APPEAL from a judgment of the Superior Court of Los Angeles County, Morton
Rochman, Judge. Reversed in part and remanded.
Lynette Gladd Moore, under appointment by the Court of Appeal, for Defendant
and Appellant.
Kamala D. Harris, Attorney General; Gerald A. Engler, Chief Assistant Attorney
General; Lance E. Winters, Senior Assistant Attorney General; Steven D. Matthews,
Supervising Deputy Attorney General; and Analee J. Brodie, Deputy Attorney General,
for Plaintiff and Respondent.
___________________________
During a traffic stop, appellant Vanessa C. identified herself to police officers as
Elizabeth C.. The officers recovered a purse from the vehicle that contained drug
paraphernalia and identification cards bearing appellant’s true name. When confronted
with the identification cards, appellant admitted she had provided a false name. The
district attorney filed a juvenile wardship petition (see Welf. & Inst. Code, § 602) against
Vanessa C. alleging a single felony count for false personation (Pen.

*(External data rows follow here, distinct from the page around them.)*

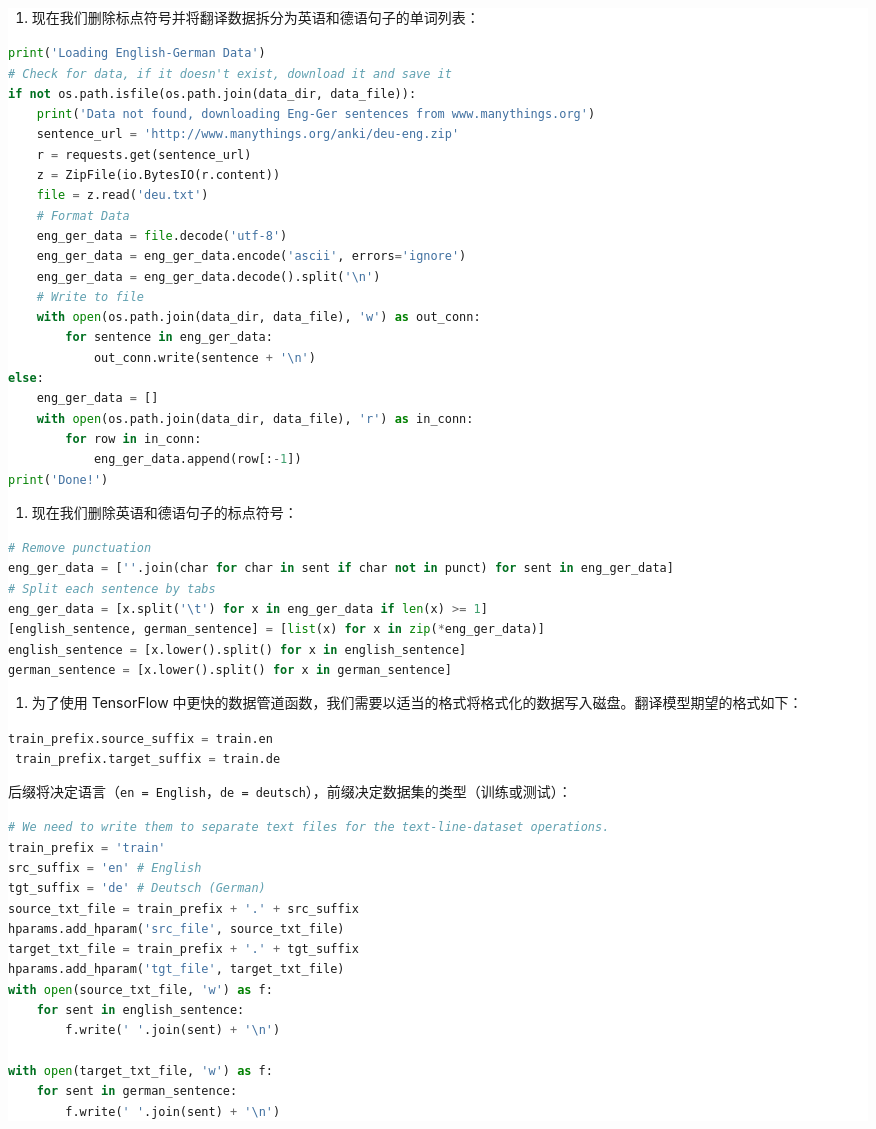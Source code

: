 1.  现在我们删除标点符号并将翻译数据拆分为英语和德语句子的单词列表：

```py
print('Loading English-German Data')
# Check for data, if it doesn't exist, download it and save it
if not os.path.isfile(os.path.join(data_dir, data_file)):
    print('Data not found, downloading Eng-Ger sentences from www.manythings.org')
    sentence_url = 'http://www.manythings.org/anki/deu-eng.zip'
    r = requests.get(sentence_url)
    z = ZipFile(io.BytesIO(r.content))
    file = z.read('deu.txt')
    # Format Data
    eng_ger_data = file.decode('utf-8')
    eng_ger_data = eng_ger_data.encode('ascii', errors='ignore')
    eng_ger_data = eng_ger_data.decode().split('\n')
    # Write to file
    with open(os.path.join(data_dir, data_file), 'w') as out_conn:
        for sentence in eng_ger_data:
            out_conn.write(sentence + '\n')
else:
    eng_ger_data = []
    with open(os.path.join(data_dir, data_file), 'r') as in_conn:
        for row in in_conn:
            eng_ger_data.append(row[:-1])
print('Done!') 
```

1.  现在我们删除英语和德语句子的标点符号：

```py
# Remove punctuation
eng_ger_data = [''.join(char for char in sent if char not in punct) for sent in eng_ger_data]
# Split each sentence by tabs 
eng_ger_data = [x.split('\t') for x in eng_ger_data if len(x) >= 1]
[english_sentence, german_sentence] = [list(x) for x in zip(*eng_ger_data)]
english_sentence = [x.lower().split() for x in english_sentence]
german_sentence = [x.lower().split() for x in german_sentence]
```

1.  为了使用 TensorFlow 中更快的数据管道函数，我们需要以适当的格式将格式化的数据写入磁盘。翻译模型期望的格式如下：

```py
train_prefix.source_suffix = train.en
 train_prefix.target_suffix = train.de
```

后缀将决定语言（`en = English`，`de = deutsch`），前缀决定数据集的类型（训练或测试）：

```py
# We need to write them to separate text files for the text-line-dataset operations.
train_prefix = 'train'
src_suffix = 'en' # English
tgt_suffix = 'de' # Deutsch (German)
source_txt_file = train_prefix + '.' + src_suffix
hparams.add_hparam('src_file', source_txt_file)
target_txt_file = train_prefix + '.' + tgt_suffix
hparams.add_hparam('tgt_file', target_txt_file)
with open(source_txt_file, 'w') as f:
    for sent in english_sentence:
        f.write(' '.join(sent) + '\n')

with open(target_txt_file, 'w') as f:
    for sent in german_sentence:
        f.write(' '.join(sent) + '\n')
```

Code, § 529) and two
misdemeanor counts. The juvenile court found each of the counts to be true and ordered
her home on probation.
On appeal, appellant argues that: (1) there was insufficient evidence to sustain the
court’s true finding on false personation; and (2) the court imposed an unlawful probation
condition requiring her to attend school every day. We reverse the court’s true finding on
the false personation count, and remand for a new disposition hearing.
FACTUAL AND PROCEDURAL BACKGROUND
On August 22, 2014, the Los Angeles County District Attorney filed a juvenile
wardship petition pursuant to Welfare and Institutions Code section 602 alleging three
counts against appellant Vanessa C.: (1) felony false personation (Pen. Code, § 529, subd.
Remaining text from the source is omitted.